## What is required
Look through the material below. Copy each line that contains the string "newcommand".

## Material for this exercise
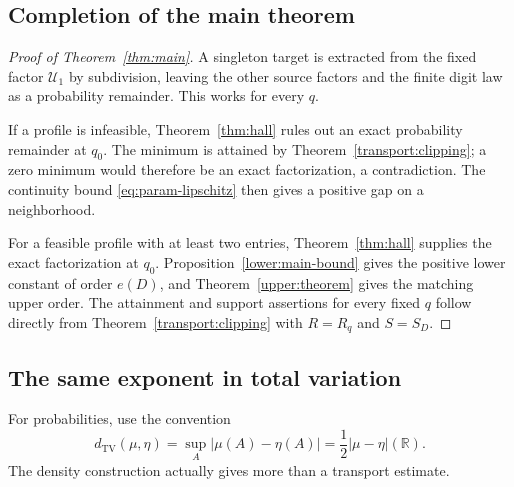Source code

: \documentclass[11pt,letterpaper]{article}
\theoremstyle{definition}
\theoremstyle{remark}
\newcommand{\R}{\mathbb R}
\newcommand{\Un}{\mathcal U}
\begin{document}
\subsection{Completion of the main theorem}
\begin{proof}[Proof of Theorem~\ref{thm:main}]
A singleton target is extracted from the fixed factor $\Un_1$ by subdivision, leaving the other source factors and the finite digit law as a probability remainder. This works for every $q$.

If a profile is infeasible, Theorem~\ref{thm:hall} rules out an exact probability remainder at $q_0$. The minimum is attained by Theorem~\ref{transport:clipping}; a zero minimum would therefore be an exact factorization, a contradiction. The continuity bound \eqref{eq:param-lipschitz} then gives a positive gap on a neighborhood.

For a feasible profile with at least two entries, Theorem~\ref{thm:hall} supplies the exact factorization at $q_0$. Proposition~\ref{lower:main-bound} gives the positive lower constant of order $e(D)$, and Theorem~\ref{upper:theorem} gives the matching upper order. The attainment and support assertions for every fixed $q$ follow directly from Theorem~\ref{transport:clipping} with $R=R_q$ and $S=S_D$.
\end{proof}

\subsection{The same exponent in total variation}\label{sec:total-variation}
For probabilities, use the convention
\[
 d_{\mathrm{TV}}(\mu,\eta)=\sup_A|\mu(A)-\eta(A)|
 =\frac12|\mu-\eta|(\R).
\]
The density construction actually gives more than a transport estimate.
\end{document}
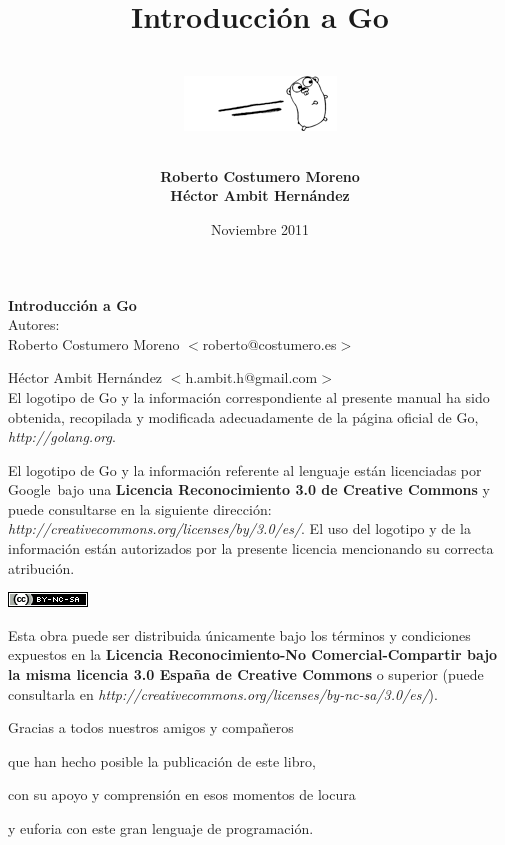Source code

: \documentclass[a4paper,titlepage,twoside,openright]{book}
\begin{document}
\title{
	{\Huge Introducción a Go}\\
	\ \\
	\includegraphics{images/go_logo.png}
	\author{\textbf{Roberto Costumero Moreno}\\
	\textbf{Héctor Ambit Hernández}
	}
}
\date{Noviembre 2011}
\maketitle
\newpage

\thispagestyle{empty}
\textbf{\Large{Introducción a Go}}\\

Autores:\\

Roberto Costumero Moreno $<$roberto@costumero.es$>$

Héctor Ambit Hernández $<$h.ambit.h@gmail.com$>$\\

El logotipo de Go y la información correspondiente al presente manual ha sido obtenida, recopilada y modificada adecuadamente de la página oficial de Go, \textit{http://golang.org}.

El logotipo de Go y la información referente al lenguaje están licenciadas por Google\texttrademark\  bajo una \textbf{Licencia Reconocimiento 3.0 de Creative Commons} y puede consultarse en la siguiente dirección: \textit{http://creativecommons.org/licenses/by/3.0/es/}. El uso del logotipo y de la información están autorizados por la presente licencia mencionando su correcta atribución.

\begin{flushleft}
\includegraphics{images/cc.png}
\end{flushleft}

Esta obra puede ser distribuida únicamente bajo los términos y condiciones expuestos en la \textbf{Licencia Reconocimiento-No Comercial-Compartir bajo la misma licencia 3.0 España de Creative Commons} o superior (puede consultarla en \textit{http://creativecommons.org/licenses/by-nc-sa/3.0/es/}).\\

\clearpage
\thispagestyle{empty}
\begin{flushright}
Gracias a todos nuestros amigos y compañeros

que han hecho posible la publicación de este libro,

con su apoyo y comprensión en esos momentos de locura

y euforia con este gran lenguaje de programación.
\end{flushright}
\clearpage
\end{document}

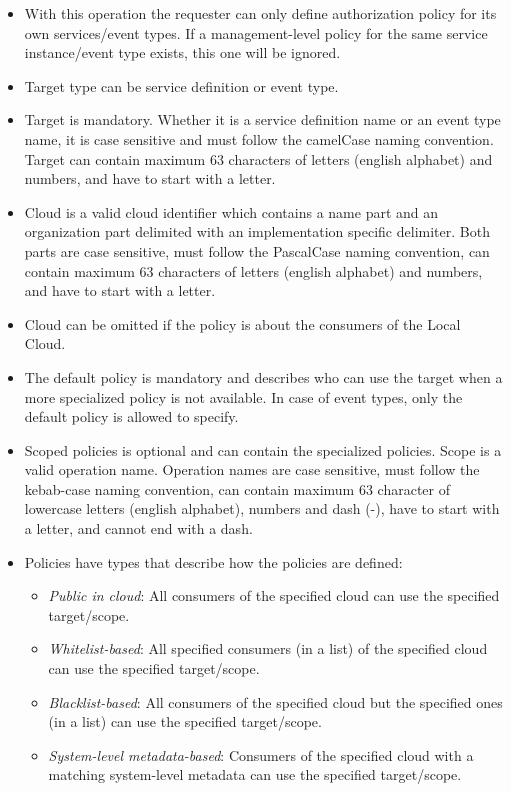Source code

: \documentclass[a4paper]{arrowhead}
\begin{document}
\begin{itemize}
    \item With this operation the requester can only define authorization policy for its own services/event types. If a management-level policy for the same service instance/event type exists, this one will be ignored. 
    \item Target type can be service definition or event type. 
    \item Target is mandatory. Whether it is a service definition name or an event type name, it is case sensitive and must follow the camelCase naming convention. Target can contain maximum 63 characters of letters (english alphabet) and numbers, and have to start with a letter.
    \item Cloud is a valid cloud identifier which contains a name part and an organization part delimited with an implementation specific delimiter. Both parts are case sensitive, must follow the PascalCase naming convention, can contain maximum 63 characters of letters (english alphabet) and numbers, and have to start with a letter.
    \item Cloud can be omitted if the policy is about the consumers of the Local Cloud. 
    \item The default policy is mandatory and describes who can use the target when a more specialized policy is not available. In case of event types, only the default policy is allowed to specify.
    \item Scoped policies is optional and can contain the specialized policies. Scope is a valid operation name. Operation names are case sensitive, must follow the kebab-case naming convention, can contain maximum 63 character of lowercase letters (english alphabet), numbers and dash (-), have to start with a letter, and cannot end with a dash.
    \item Policies have types that describe how the policies are defined:
        \begin{itemize}
            \item \textit{Public in cloud}: All consumers of the specified cloud can use the specified target/scope.
            \item \textit{Whitelist-based}: All specified consumers (in a list) of the specified cloud can use the specified target/scope.
            \item \textit{Blacklist-based}: All consumers of the specified cloud but the specified ones (in a list) can use the specified target/scope.
            \item \textit{System-level metadata-based}: Consumers of the specified cloud with a matching system-level metadata can use the specified target/scope.

\end{itemize}
\end{itemize}
\end{document}
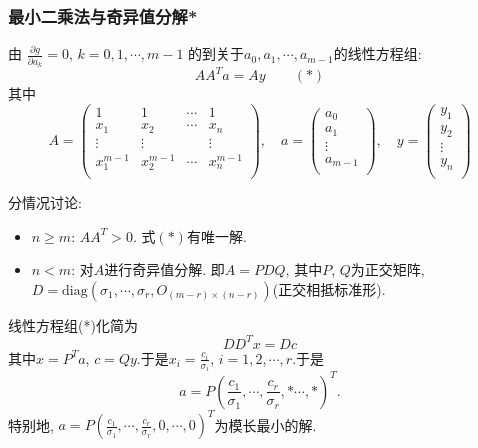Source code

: \begin{frame}\frametitle{最小二乘法与奇异值分解*}
    由 $\frac{\partial g}{\partial a_k}=0$, $k=0,1,\cdots,m-1$ 的到关于$a_0,a_1,\cdots,a_{m-1}$的线性方程组:
    \[AA^Ta=Ay \qquad (*)\]
    其中
    \begin{equation*}
    A=\begin{pmatrix}
    1&1&\cdots&1\\x_1&x_2&\cdots&x_n\\\vdots&\vdots&&\vdots\\x_1^{m-1}&x_2^{m-1}&\cdots&x_n^{m-1}\\
    \end{pmatrix},
    \quad
    a=\begin{pmatrix}a_0\\a_1\\\vdots\\a_{m-1}\\\end{pmatrix},
    \quad
    y=\begin{pmatrix}y_1\\y_2\\\vdots\\y_{n}\\\end{pmatrix}
    \end{equation*}

    分情况讨论:

    \begin{itemize}
    \item $n\geq m$: $AA^T>0$. 式$(*)$有唯一解.
    \item $n<m$: 对$A$进行奇异值分解. 即$A=PDQ$, 其中$P$, $Q$为正交矩阵, $D=\mathrm{diag}(\sigma_1,\cdots,\sigma_r,O_{(m-r)\times(n-r)})$(正交相抵标准形).
    \end{itemize}
    线性方程组(*)化简为
    \[DD^Tx=Dc\]
    其中$x=P^Ta$, $c=Qy$.于是$x_i = \frac{c_i}{\sigma_i}$, $i=1,2,\cdots,r$.于是
    \[a = P\left(\frac{c_1}{\sigma_1},\cdots,\frac{c_r}{\sigma_r},*\cdots,*\right)^T.\]
    特别地, $a=P\left(\frac{c_1}{\sigma_1},\cdots,\frac{c_r}{\sigma_r},0,\cdots,0\right)^T$为模长最小的解.
    \end{frame}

## Written solution
\newcommand{\R}{\mathbb R}
\newcommand{\Un}{\mathcal U}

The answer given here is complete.